Hearing management

Updated 11 December 2017

Are grommets worth the trouble?

Between the ages of six months and two years, many kids go through repeated cycles of ear infections that can cause pain, fever and hearing loss.


Young children have a natural amount of fluid in the middle ear, behind the eardrum. With middle ear disease, the fluid doesn’t drain down the narrow Eustachian tube.

As a consequence, bacterial and viral infections develop in the back of the nose and throat and this causes hearing problems.

Inserting grommets (or tympanostomy tubes) helps prevent recurrent ear infections because the fluid can be drained, allowing a free flow of air to the middle ear.

The grommets don’t have to be removed surgically. Sometimes they’re rejected quite quickly but it usually takes quite a few months for this to happen spontaneously - it can be up to 18 months. In the meantime the eardrum seals quite normally.

However, it may not always be necessary to insert grommets. A large study at the Children's Hospital of Pittsburgh followed over 6000 healthy babies and toddlers who were advised to have grommet surgery.
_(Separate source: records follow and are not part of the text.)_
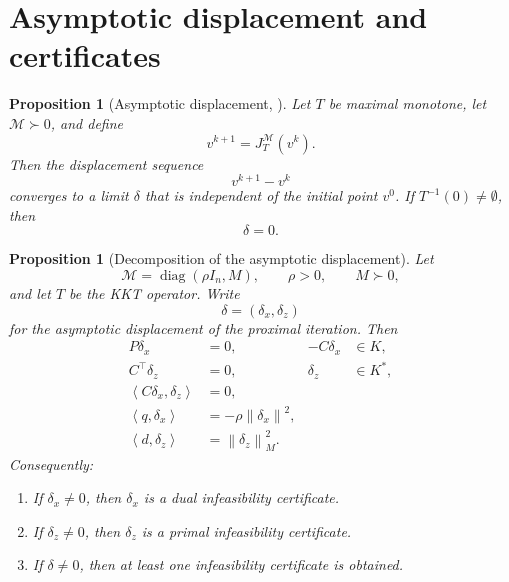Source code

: \documentclass[a4paper,11pt]{book}
\theoremstyle{plain}
\newtheorem{proposition}[theorem]{Proposition}
\theoremstyle{definition}
\theoremstyle{remark}
\numberwithin{equation}{chapter}
\numberwithin{algorithm}{chapter}
\newcommand{\norm}[1]{\left\|#1\right\|}
\newcommand{\inner}[2]{\left\langle #1, #2 \right\rangle}
\newcommand{\diag}{\operatorname{diag}}
\begin{document}
	\section{Asymptotic displacement and certificates}
	
	\begin{proposition}[Asymptotic displacement, \cite{Pazy1971}]
		Let \(T\) be maximal monotone, let \(\mathcal M\succ0\), and define
		\[
		v^{k+1}=J_T^{\mathcal M}(v^k).
		\]
		Then the displacement sequence
		\[
		v^{k+1}-v^k
		\]
		converges to a limit \(\delta\) that is independent of the initial point
		\(v^0\). If \(T^{-1}(0)\neq\emptyset\), then
		\[
		\delta=0.
		\]
	\end{proposition}
	
	\begin{proposition}[Decomposition of the asymptotic displacement]
		Let
		\[
		\mathcal M=\diag(\rho I_n,M),
		\qquad
		\rho>0,
		\qquad
		M\succ0,
		\]
		and let \(T\) be the KKT operator. Write
		\[
		\delta=(\delta_x,\delta_z)
		\]
		for the asymptotic displacement of the proximal iteration. Then
		\begin{align}
			P\delta_x&=0,
			&
			-C\delta_x&\in K,
			\label{eq:displacement-primal}\\
			C^\top\delta_z&=0,
			&
			\delta_z&\in K^*,
			\label{eq:displacement-dual}\\
			\inner{C\delta_x}{\delta_z}&=0,
			\label{eq:displacement-orthogonality}\\
			\inner{q}{\delta_x}
			&=
			-\rho\norm{\delta_x}^2,
			\label{eq:displacement-q}\\
			\inner{d}{\delta_z}
			&=
			\norm{\delta_z}_M^2.
			\label{eq:displacement-d}
		\end{align}
		Consequently:
		
		\begin{enumerate}
			\item If \(\delta_x\neq0\), then \(\delta_x\) is a dual infeasibility
			certificate.
			
			\item If \(\delta_z\neq0\), then \(\delta_z\) is a primal infeasibility
			certificate.
			
			\item If \(\delta\neq0\), then at least one infeasibility certificate is
			obtained.
		\end{enumerate}
	\end{proposition}
	
\end{document}
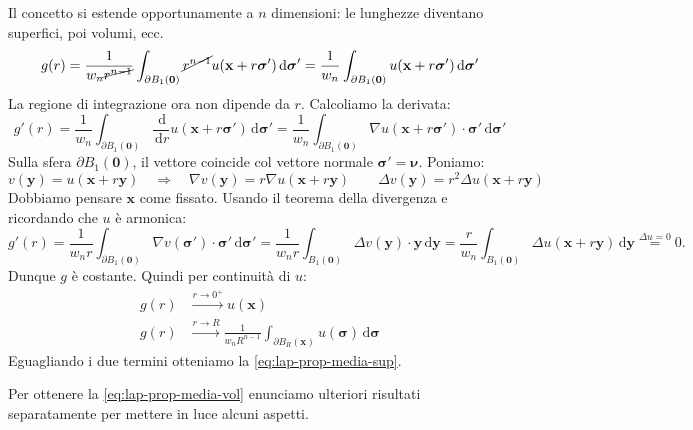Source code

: \documentclass[10pt,a4paper,twoside,openright]{book}
\newcommand{\x}{\mathbf{x}}
\newcommand{\y}{\mathbf{y}}
\newcommand{\zer}{\mathbf{0}}
\newcommand{\sigg}{\bm{\sigma}}
\newcommand{\nuu}{\bm{\nu}}
\newcommand{\de}{\,\mathrm d}
\newcommand{\dr}{\de r}
\newcommand{\dyy}{\de \y}
\newcommand{\dsig}{\de \sigg}
\begin{document}
\begin{dimostrazione}
	Il concetto si estende opportunamente a $n$ dimensioni: le lunghezze diventano superfici, poi volumi, ecc.
	\begin{equation*}
	g(r) =\frac{1}{w_{n}\cancel{r^{n-1}}}\int _{\partial B_{1}(\zer)}\cancel{r^{n-1}} u(\x +r\sigg ') \dsig '=\frac{1}{w_{n}}\int _{\partial B_{1}(\zer)} u(\x +r\sigg ') \dsig '
	\end{equation*}
	La regione di integrazione ora non dipende da $r$. Calcoliamo la derivata:
	\begin{equation*}
	g'(r) =\frac{1}{w_{n}}\int _{\partial B_{1}(\zer)}\frac{\de}{\dr} u(\x +r\sigg ') \dsig '=\frac{1}{w_{n}}\int _{\partial B_{1}(\zer)} \nabla u(\x +r\sigg ') \cdotp \sigg '\dsig '
	\end{equation*}
	Sulla sfera $\displaystyle \partial B_{1}(\zer)$, il vettore coincide col vettore normale $\displaystyle \sigg '=\nuu$.
	Poniamo:
	\begin{equation*}
		v(\y)=u(\x+r\y) \quad \Rightarrow \quad \nabla v(\y)=r\nabla u(\x+r\y)\qquad \Delta v(\y)=r^2 \Delta u(\x+r\y)
	\end{equation*}
	Dobbiamo pensare $\x$ come fissato. Usando il teorema della divergenza e ricordando che $u$ è armonica:
	\begin{equation*}
	g'(r) =\frac{1}{w_{n}r}\int _{\partial B_{1}(\zer)} \nabla  v(\sigg') \cdot \sigg' \dsig' =\frac{1}{w_{n}r}\int _{B_{1}(\zer)} \Delta   v(\y) \cdot \y \dyy   =\frac{r}{w_{n}}\int _{B_{1}(\zer)} \Delta u(\x +r\y) \dyy\overset{\Delta u=0}{=} 0.
	\end{equation*}
	Dunque $g$ è costante. Quindi per continuità di $u$:
	\begin{align*}
		g(r) & \xrightarrow{r\rightarrow 0^{+}} u(\x)\\
		g(r) & \xrightarrow{r\rightarrow R}\frac{1}{w_{n} R^{n-1}}\int _{\partial B_{R}(\x)} u(\sigg) \dsig
	\end{align*}
	Eguagliando i due termini otteniamo la \eqref{eq:lap-prop-media-sup}.
	
	Per ottenere la \eqref{eq:lap-prop-media-vol} enunciamo ulteriori risultati separatamente per mettere in luce alcuni aspetti.
\end{dimostrazione}
\end{document}
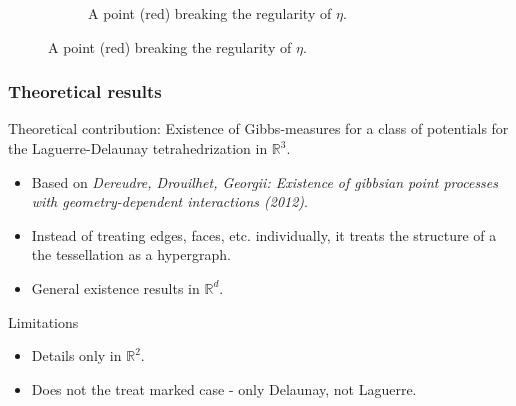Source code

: \documentclass[c, 10pt]{beamer}
\begin{document}
\begin{frame}
\begin{figure}
\begin{minipage}{0.45\textwidth}
\begin{figure}[p]
{
}
\caption{\scriptsize A point (red) breaking the regularity of $\eta$.}
\label{fig:Laguerrecospherical}
\end{figure}
    \end{minipage}
\end{figure}

\vspace{-4mm}






\end{frame}





\begin{frame}\frametitle{Theoretical results}
	\alert{Theoretical contribution:} Existence of Gibbs-measures for a class of potentials for the Laguerre-Delaunay tetrahedrization in $\mathbb R^3$.

	\vspace{5mm}

	\begin{itemize}
		\item Based on \textit{Dereudre, Drouilhet, Georgii: Existence of gibbsian point processes with geometry-dependent interactions (2012)}.
		\item Instead of treating edges, faces, etc. individually, it treats the structure of a the tessellation as a \alert{hypergraph}.
		\item General existence results in $\mathbb R^d$. 
	\end{itemize}

	\vspace{5mm}

	Limitations
	\begin{itemize}
		\item Details only in $\mathbb R^2$.
		\item Does not the treat marked case - only Delaunay, not Laguerre.
	\end{itemize}
\end{frame}
\end{document}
The babies were divided into two groups: one having immediate operations or another group that waited for six months. The study, reported in the New England Journal of medicine, found that only a third of the group of children that waited needed to have the operation at all.

And when the children's language, intellectual development and behaviour were measured at three years, there were no differences between the groups. So results show that it may be safe to watch and wait, and in many instances it seems, nature will take care of the fluid itself.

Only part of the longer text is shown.